There are 2 versions of the MP platform. The MPX I’m starting to test today is the sub machinegun configuration and sports a 16-inch barrel. The longer MCX is a carbine version that carries a carbine-length 21-inch barrel. I will also test that airgun. But understand at their hearts both guns share a common powerplant.

{Note: Sig informs me that the MPX barrel is 8 inches long and the MCX barrel is 16 inches long. I was just quoting the numbers they give on page 5 of the owner’s manual.}

The gun is a 30-shot semiautomatic pellet gun with a rifled barrel. It operates on a 90-gram CO2 cartridge that sits inside the non-adjustable butt and should provide gas for many shots. naturally, we will find out just how many in Part 2, when we test velocity. Sig was kind enough to send me several of their gas cylinders, as well as a tin of their Match Ballistic Alloy pellets. So, somebody at Sig knows how to launch a product properly, and they have my thanks.

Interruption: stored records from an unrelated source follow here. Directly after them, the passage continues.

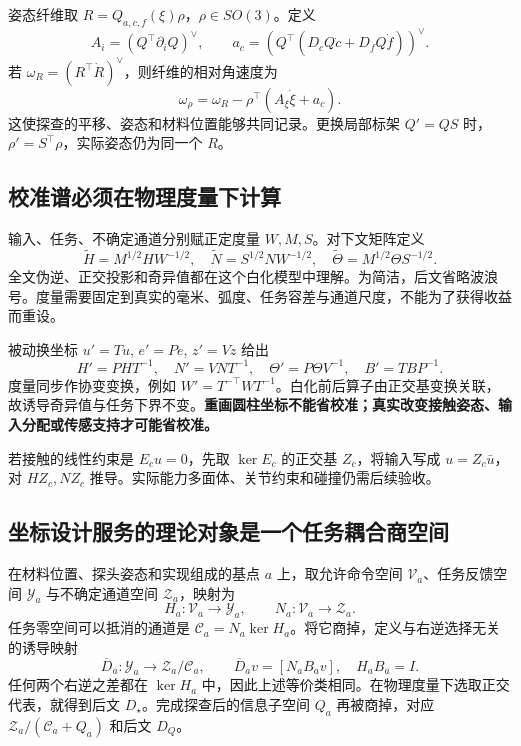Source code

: \documentclass[11pt,a4paper]{article}
\numberwithin{equation}{section}
\theoremstyle{definition}
\begin{document}
姿态纤维取 $R=Q_{a,c,f}(\xi)\rho$，$\rho\in SO(3)$。定义
\begin{equation}
 A_i=(Q^\top\partial_iQ)^\vee,\qquad
 a_c=(Q^\top(D_cQ\dot c+D_fQ\dot f))^\vee .
\end{equation}
若 $\omega_R=(R^\top\dot R)^\vee$，则纤维的相对角速度为
\begin{equation}
 \omega_\rho=\omega_R-\rho^\top(A_\xi\dot\xi+a_c).
\end{equation}
这使探查的平移、姿态和材料位置能够共同记录。更换局部标架 $Q'=QS$ 时，$\rho'=S^\top\rho$，实际姿态仍为同一个 $R$。

\subsection{校准谱必须在物理度量下计算}
输入、任务、不确定通道分别赋正定度量 $W,M,S$。对下文矩阵定义
\begin{equation}
 \widetilde H=M^{1/2}HW^{-1/2},\quad
 \widetilde N=S^{1/2}NW^{-1/2},\quad
 \widetilde\Theta=M^{1/2}\Theta S^{-1/2}.
\end{equation}
全文伪逆、正交投影和奇异值都在这个白化模型中理解。为简洁，后文省略波浪号。度量需要固定到真实的毫米、弧度、任务容差与通道尺度，不能为了获得收益而重设。

被动换坐标 $u'=Tu$, $e'=Pe$, $z'=Vz$ 给出
\begin{equation}
 H'=PHT^{-1},\quad N'=VNT^{-1},\quad
 \Theta'=P\Theta V^{-1},\quad B'=TBP^{-1}.
\end{equation}
度量同步作协变变换，例如 $W'=T^{-\top}WT^{-1}$。白化前后算子由正交基变换关联，故诱导奇异值与任务下界不变。\textbf{重画圆柱坐标不能省校准；真实改变接触姿态、输入分配或传感支持才可能省校准。}

若接触的线性约束是 $E_cu=0$，先取 $\ker E_c$ 的正交基 $Z_c$，将输入写成 $u=Z_c\bar u$，对 $HZ_c,NZ_c$ 推导。实际能力多面体、关节约束和碰撞仍需后续验收。

\subsection{坐标设计服务的理论对象是一个任务耦合商空间}
在材料位置、探头姿态和实现组成的基点 $a$ 上，取允许命令空间 $\mathcal V_a$、任务反馈空间 $\mathcal Y_a$ 与不确定通道空间 $\mathcal Z_a$，映射为
\begin{equation}
 H_a:\mathcal V_a\longrightarrow\mathcal Y_a,\qquad
 N_a:\mathcal V_a\longrightarrow\mathcal Z_a.
\end{equation}
任务零空间可以抵消的通道是 $\mathcal C_a=N_a\ker H_a$。将它商掉，定义与右逆选择无关的诱导映射
\begin{equation}
 \overline D_a:\mathcal Y_a\longrightarrow\mathcal Z_a/\mathcal C_a,
 \qquad \overline D_av=[N_aB_av],\quad H_aB_a=I.
\end{equation}
任何两个右逆之差都在 $\ker H_a$ 中，因此上述等价类相同。在物理度量下选取正交代表，就得到后文 $D_\star$。完成探查后的信息子空间 $Q_a$ 再被商掉，对应 $\mathcal Z_a/(\mathcal C_a+Q_a)$ 和后文 $D_Q$。
\end{document}
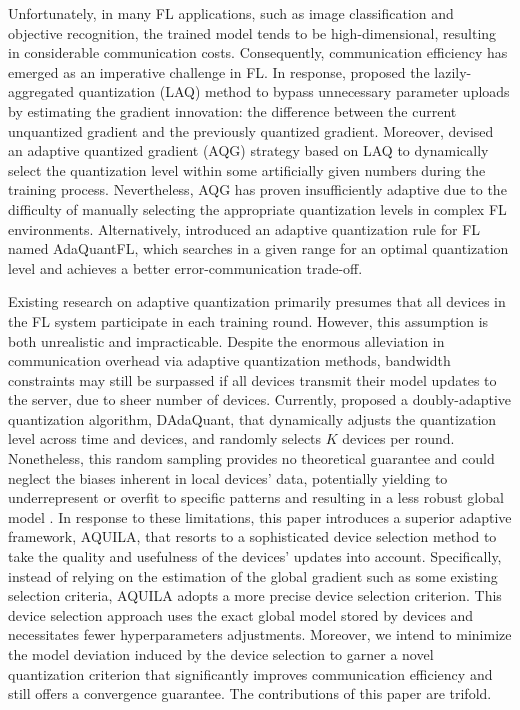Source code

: \documentclass[lettersize,journal]{IEEEtran}
\begin{document}
Unfortunately, in many FL applications, such as image classification and objective recognition, the trained model tends to be high-dimensional, resulting in considerable communication costs. Consequently, communication efficiency has emerged as an imperative challenge in FL. In response, \cite{sun2020lazily} proposed the lazily-aggregated quantization (LAQ) method to bypass unnecessary parameter uploads by estimating the gradient innovation: the difference between the current unquantized gradient and the previously quantized gradient. 
Moreover, \cite{mao2021communication} devised an adaptive quantized gradient (AQG) strategy based on LAQ to dynamically select the quantization level within some artificially given numbers during the training process. Nevertheless, AQG has proven insufficiently adaptive due to the difficulty of manually selecting the appropriate quantization levels in complex FL environments.
Alternatively, \cite{jhunjhunwala2021adaptive} introduced an adaptive quantization rule for FL named AdaQuantFL, which searches in a given range for an optimal quantization level and achieves a better error-communication trade-off.

\IEEEpubidadjcol
Existing research on adaptive quantization primarily presumes that all devices in the FL system participate in each training round. However, this assumption is both unrealistic and impracticable. Despite the enormous alleviation in communication overhead via adaptive quantization methods, bandwidth constraints may still be surpassed if all devices transmit their model updates to the server, due to sheer number of devices. Currently, \cite{honig2022dadaquant} proposed a doubly-adaptive quantization algorithm, DAdaQuant, that dynamically adjusts the quantization level across time and devices, and randomly selects $K$ devices per round. Nonetheless, this random sampling provides no theoretical guarantee and could neglect the biases inherent in local devices' data, potentially yielding to underrepresent or overfit to specific patterns and resulting in a less robust global model \cite{cho2020client}. In response to these limitations, this paper introduces a superior adaptive framework, AQUILA, that resorts to a sophisticated device selection method to take the quality and usefulness of the devices' updates into account. Specifically, instead of relying on the estimation of the global gradient such as some existing selection criteria, AQUILA adopts a more precise device selection criterion. This device selection approach uses the exact global model stored by devices and necessitates fewer hyperparameters adjustments. Moreover, we intend to minimize the model deviation induced by the device selection to garner a novel quantization criterion that significantly improves communication efficiency and still offers a convergence guarantee. The contributions of this paper are trifold.
\end{document}
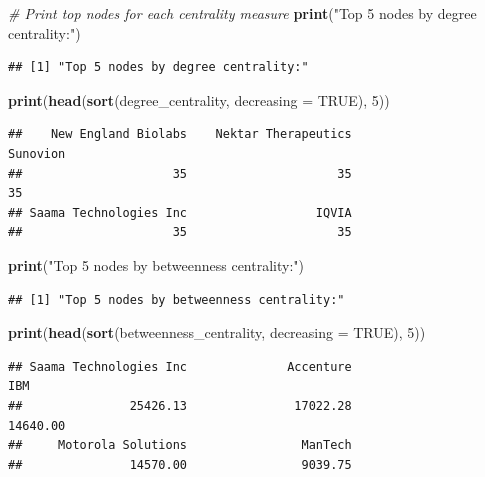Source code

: \documentclass[
]{article}
\newenvironment{Shaded}{\begin{snugshade}}{\end{snugshade}}
\newcommand{\AttributeTok}[1]{\textcolor[rgb]{0.13,0.29,0.53}{#1}}
\newcommand{\CommentTok}[1]{\textcolor[rgb]{0.56,0.35,0.01}{\textit{#1}}}
\newcommand{\ConstantTok}[1]{\textcolor[rgb]{0.56,0.35,0.01}{#1}}
\newcommand{\DecValTok}[1]{\textcolor[rgb]{0.00,0.00,0.81}{#1}}
\newcommand{\FunctionTok}[1]{\textcolor[rgb]{0.13,0.29,0.53}{\textbf{#1}}}
\newcommand{\NormalTok}[1]{#1}
\newcommand{\StringTok}[1]{\textcolor[rgb]{0.31,0.60,0.02}{#1}}
\begin{document}
\begin{Shaded}
\begin{Highlighting}[]
\CommentTok{\# Print top nodes for each centrality measure}
\FunctionTok{print}\NormalTok{(}\StringTok{"Top 5 nodes by degree centrality:"}\NormalTok{)}
\end{Highlighting}
\end{Shaded}

\begin{verbatim}
## [1] "Top 5 nodes by degree centrality:"
\end{verbatim}

\begin{Shaded}
\begin{Highlighting}[]
\FunctionTok{print}\NormalTok{(}\FunctionTok{head}\NormalTok{(}\FunctionTok{sort}\NormalTok{(degree\_centrality, }\AttributeTok{decreasing =} \ConstantTok{TRUE}\NormalTok{), }\DecValTok{5}\NormalTok{))}
\end{Highlighting}
\end{Shaded}

\begin{verbatim}
##    New England Biolabs    Nektar Therapeutics               Sunovion 
##                     35                     35                     35 
## Saama Technologies Inc                  IQVIA 
##                     35                     35
\end{verbatim}

\begin{Shaded}
\begin{Highlighting}[]
\FunctionTok{print}\NormalTok{(}\StringTok{"Top 5 nodes by betweenness centrality:"}\NormalTok{)}
\end{Highlighting}
\end{Shaded}

\begin{verbatim}
## [1] "Top 5 nodes by betweenness centrality:"
\end{verbatim}

\begin{Shaded}
\begin{Highlighting}[]
\FunctionTok{print}\NormalTok{(}\FunctionTok{head}\NormalTok{(}\FunctionTok{sort}\NormalTok{(betweenness\_centrality, }\AttributeTok{decreasing =} \ConstantTok{TRUE}\NormalTok{), }\DecValTok{5}\NormalTok{))}
\end{Highlighting}
\end{Shaded}

\begin{verbatim}
## Saama Technologies Inc              Accenture                    IBM 
##               25426.13               17022.28               14640.00 
##     Motorola Solutions                ManTech 
##               14570.00                9039.75
\end{verbatim}
\end{document}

The length of pull is right on 13 inches. Subguns hold differently than rifles anyway. They are more like bullpups, and are meant to be fired from the hip in rapidly evolving situations, though the sights get used a lot more than you see in the movies.

Speaking of things done right, the CO2 cartridge screws into the gun’s receiver. That eliminates all problems of cartridge lengths from different manufacturers — something other guns have had difficulties with.

Sig Sauer MPX sub-machinegun CO2 cartridge
The MPX butt slips off and a 90-gram CO2 cartridge is screwed in place.

Match pellets

This is a quick aside. When I looked at those Match Ballistic Alloy pellets and saw their $35 pricetag, I realized they must be something special. They are priced right alongside the best from RWS, H&N and Qiang Yuan. So I’m not going to just burn them up in these two semiautos. I will also test them in a world class 10-meter target gun or two. If I could find a lead-free pellet that could hold its own with the best lead target pellets, whoever sells it would be on the happy side of success! That is one of airgunning’s most elusive Holy Grails.

Back to the gun

The MPX is semiautomatic only. Each time the trigger is pulled, the gun fires once. The safety, which is ambidextrous, selects either the fire mode or safe, and it does so with the thumb of your trigger-finger hand — like the M16. Yes, there was talk last year about full-auto guns and yes, there was talk of a precharged version of this gun or something similar, but as I mentioned, Sig has slowed down the launch to make certain that what goes out the door now is worthy of their name.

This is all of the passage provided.